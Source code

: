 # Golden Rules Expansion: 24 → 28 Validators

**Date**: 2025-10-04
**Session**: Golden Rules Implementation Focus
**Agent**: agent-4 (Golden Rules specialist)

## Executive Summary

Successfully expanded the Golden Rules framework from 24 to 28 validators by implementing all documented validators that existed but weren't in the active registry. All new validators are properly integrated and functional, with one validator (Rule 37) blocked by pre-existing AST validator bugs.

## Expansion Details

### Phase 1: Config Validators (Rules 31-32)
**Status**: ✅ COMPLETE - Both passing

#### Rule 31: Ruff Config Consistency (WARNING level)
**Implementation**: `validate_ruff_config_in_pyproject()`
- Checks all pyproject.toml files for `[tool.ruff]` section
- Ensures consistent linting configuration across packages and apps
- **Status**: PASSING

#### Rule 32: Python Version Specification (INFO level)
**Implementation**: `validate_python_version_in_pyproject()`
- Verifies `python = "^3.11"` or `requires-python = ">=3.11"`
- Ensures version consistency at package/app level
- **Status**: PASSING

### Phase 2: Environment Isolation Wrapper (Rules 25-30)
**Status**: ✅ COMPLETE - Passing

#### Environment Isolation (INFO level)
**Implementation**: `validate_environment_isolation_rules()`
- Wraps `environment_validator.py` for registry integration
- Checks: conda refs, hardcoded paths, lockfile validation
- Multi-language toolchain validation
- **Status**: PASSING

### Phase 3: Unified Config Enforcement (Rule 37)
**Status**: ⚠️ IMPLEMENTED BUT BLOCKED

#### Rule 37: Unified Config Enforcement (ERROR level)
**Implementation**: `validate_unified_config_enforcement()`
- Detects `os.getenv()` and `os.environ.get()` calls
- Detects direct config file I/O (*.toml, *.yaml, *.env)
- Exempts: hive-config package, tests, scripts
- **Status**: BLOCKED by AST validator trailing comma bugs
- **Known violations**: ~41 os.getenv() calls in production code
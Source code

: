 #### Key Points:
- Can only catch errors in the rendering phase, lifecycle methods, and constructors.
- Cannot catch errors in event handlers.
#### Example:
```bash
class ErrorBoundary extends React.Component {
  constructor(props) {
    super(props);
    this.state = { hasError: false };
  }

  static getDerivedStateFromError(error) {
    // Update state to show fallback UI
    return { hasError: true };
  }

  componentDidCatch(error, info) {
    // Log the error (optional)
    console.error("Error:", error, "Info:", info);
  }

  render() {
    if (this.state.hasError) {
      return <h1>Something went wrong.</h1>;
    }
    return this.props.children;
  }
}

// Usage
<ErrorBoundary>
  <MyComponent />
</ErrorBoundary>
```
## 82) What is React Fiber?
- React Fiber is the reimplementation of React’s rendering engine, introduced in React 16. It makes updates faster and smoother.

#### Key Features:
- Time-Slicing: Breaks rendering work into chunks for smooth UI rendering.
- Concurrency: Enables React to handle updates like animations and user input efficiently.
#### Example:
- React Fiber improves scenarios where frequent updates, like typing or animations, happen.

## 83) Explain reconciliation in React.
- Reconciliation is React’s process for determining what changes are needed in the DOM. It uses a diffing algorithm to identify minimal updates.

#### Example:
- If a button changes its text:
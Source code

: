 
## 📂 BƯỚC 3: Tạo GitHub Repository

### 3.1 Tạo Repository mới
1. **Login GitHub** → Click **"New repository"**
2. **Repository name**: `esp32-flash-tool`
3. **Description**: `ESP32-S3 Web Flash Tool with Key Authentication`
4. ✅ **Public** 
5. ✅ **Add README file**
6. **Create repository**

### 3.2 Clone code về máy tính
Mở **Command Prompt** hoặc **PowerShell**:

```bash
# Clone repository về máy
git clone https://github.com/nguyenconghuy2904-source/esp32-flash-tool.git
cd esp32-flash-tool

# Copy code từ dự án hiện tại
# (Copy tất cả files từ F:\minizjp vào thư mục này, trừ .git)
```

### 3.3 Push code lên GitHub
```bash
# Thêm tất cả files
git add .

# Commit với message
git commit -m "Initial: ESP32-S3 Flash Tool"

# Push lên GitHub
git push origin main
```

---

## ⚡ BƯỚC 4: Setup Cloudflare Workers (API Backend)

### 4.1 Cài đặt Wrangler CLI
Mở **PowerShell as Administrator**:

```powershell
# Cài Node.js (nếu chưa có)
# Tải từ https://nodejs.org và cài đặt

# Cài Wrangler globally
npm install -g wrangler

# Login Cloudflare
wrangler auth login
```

Instructions for the task:
Send back every record, precisely as written.

Answer box:
Source code

: # Golden Rules Expansion: 24 → 28 Validators

**Date**: 2025-10-04
**Session**: Golden Rules Implementation Focus
**Agent**: agent-4 (Golden Rules specialist)

## Executive Summary

Successfully expanded the Golden Rules framework from 24 to 28 validators by implementing all documented validators that existed but weren't in the active registry. All new validators are properly integrated and functional, with one validator (Rule 37) blocked by pre-existing AST validator bugs.

## Expansion Details

### Phase 1: Config Validators (Rules 31-32)
**Status**: ✅ COMPLETE - Both passing

#### Rule 31: Ruff Config Consistency (WARNING level)
**Implementation**: `validate_ruff_config_in_pyproject()`
- Checks all pyproject.toml files for `[tool.ruff]` section
- Ensures consistent linting configuration across packages and apps
- **Status**: PASSING

#### Rule 32: Python Version Specification (INFO level)
**Implementation**: `validate_python_version_in_pyproject()`
- Verifies `python = "^3.11"` or `requires-python = ">=3.11"`
- Ensures version consistency at package/app level
- **Status**: PASSING

### Phase 2: Environment Isolation Wrapper (Rules 25-30)
**Status**: ✅ COMPLETE - Passing

#### Environment Isolation (INFO level)
**Implementation**: `validate_environment_isolation_rules()`
- Wraps `environment_validator.py` for registry integration
- Checks: conda refs, hardcoded paths, lockfile validation
- Multi-language toolchain validation
- **Status**: PASSING

### Phase 3: Unified Config Enforcement (Rule 37)
**Status**: ⚠️ IMPLEMENTED BUT BLOCKED

#### Rule 37: Unified Config Enforcement (ERROR level)
**Implementation**: `validate_unified_config_enforcement()`
- Detects `os.getenv()` and `os.environ.get()` calls
- Detects direct config file I/O (*.toml, *.yaml, *.env)
- Exempts: hive-config package, tests, scripts
- **Status**: BLOCKED by AST validator trailing comma bugs
- **Known violations**: ~41 os.getenv() calls in production code
Source code

: #### Key Points:
- Can only catch errors in the rendering phase, lifecycle methods, and constructors.
- Cannot catch errors in event handlers.
#### Example:
```bash
class ErrorBoundary extends React.Component {
  constructor(props) {
    super(props);
    this.state = { hasError: false };
  }

  static getDerivedStateFromError(error) {
    // Update state to show fallback UI
    return { hasError: true };
  }

  componentDidCatch(error, info) {
    // Log the error (optional)
    console.error("Error:", error, "Info:", info);
  }

  render() {
    if (this.state.hasError) {
      return <h1>Something went wrong.</h1>;
    }
    return this.props.children;
  }
}

// Usage
<ErrorBoundary>
  <MyComponent />
</ErrorBoundary>
```
## 82) What is React Fiber?
- React Fiber is the reimplementation of React’s rendering engine, introduced in React 16. It makes updates faster and smoother.

#### Key Features:
- Time-Slicing: Breaks rendering work into chunks for smooth UI rendering.
- Concurrency: Enables React to handle updates like animations and user input efficiently.
#### Example:
- React Fiber improves scenarios where frequent updates, like typing or animations, happen.

## 83) Explain reconciliation in React.
- Reconciliation is React’s process for determining what changes are needed in the DOM. It uses a diffing algorithm to identify minimal updates.

#### Example:
- If a button changes its text:
Source code

: 
## 📂 BƯỚC 3: Tạo GitHub Repository

### 3.1 Tạo Repository mới
1. **Login GitHub** → Click **"New repository"**
2. **Repository name**: `esp32-flash-tool`
3. **Description**: `ESP32-S3 Web Flash Tool with Key Authentication`
4. ✅ **Public** 
5. ✅ **Add README file**
6. **Create repository**

### 3.2 Clone code về máy tính
Mở **Command Prompt** hoặc **PowerShell**:

```bash
# Clone repository về máy
git clone https://github.com/nguyenconghuy2904-source/esp32-flash-tool.git
cd esp32-flash-tool

# Copy code từ dự án hiện tại
# (Copy tất cả files từ F:\minizjp vào thư mục này, trừ .git)
```

### 3.3 Push code lên GitHub
```bash
# Thêm tất cả files
git add .

# Commit với message
git commit -m "Initial: ESP32-S3 Flash Tool"

# Push lên GitHub
git push origin main
```

---

## ⚡ BƯỚC 4: Setup Cloudflare Workers (API Backend)

### 4.1 Cài đặt Wrangler CLI
Mở **PowerShell as Administrator**:

```powershell
# Cài Node.js (nếu chưa có)
# Tải từ https://nodejs.org và cài đặt

# Cài Wrangler globally
npm install -g wrangler

# Login Cloudflare
wrangler auth login
```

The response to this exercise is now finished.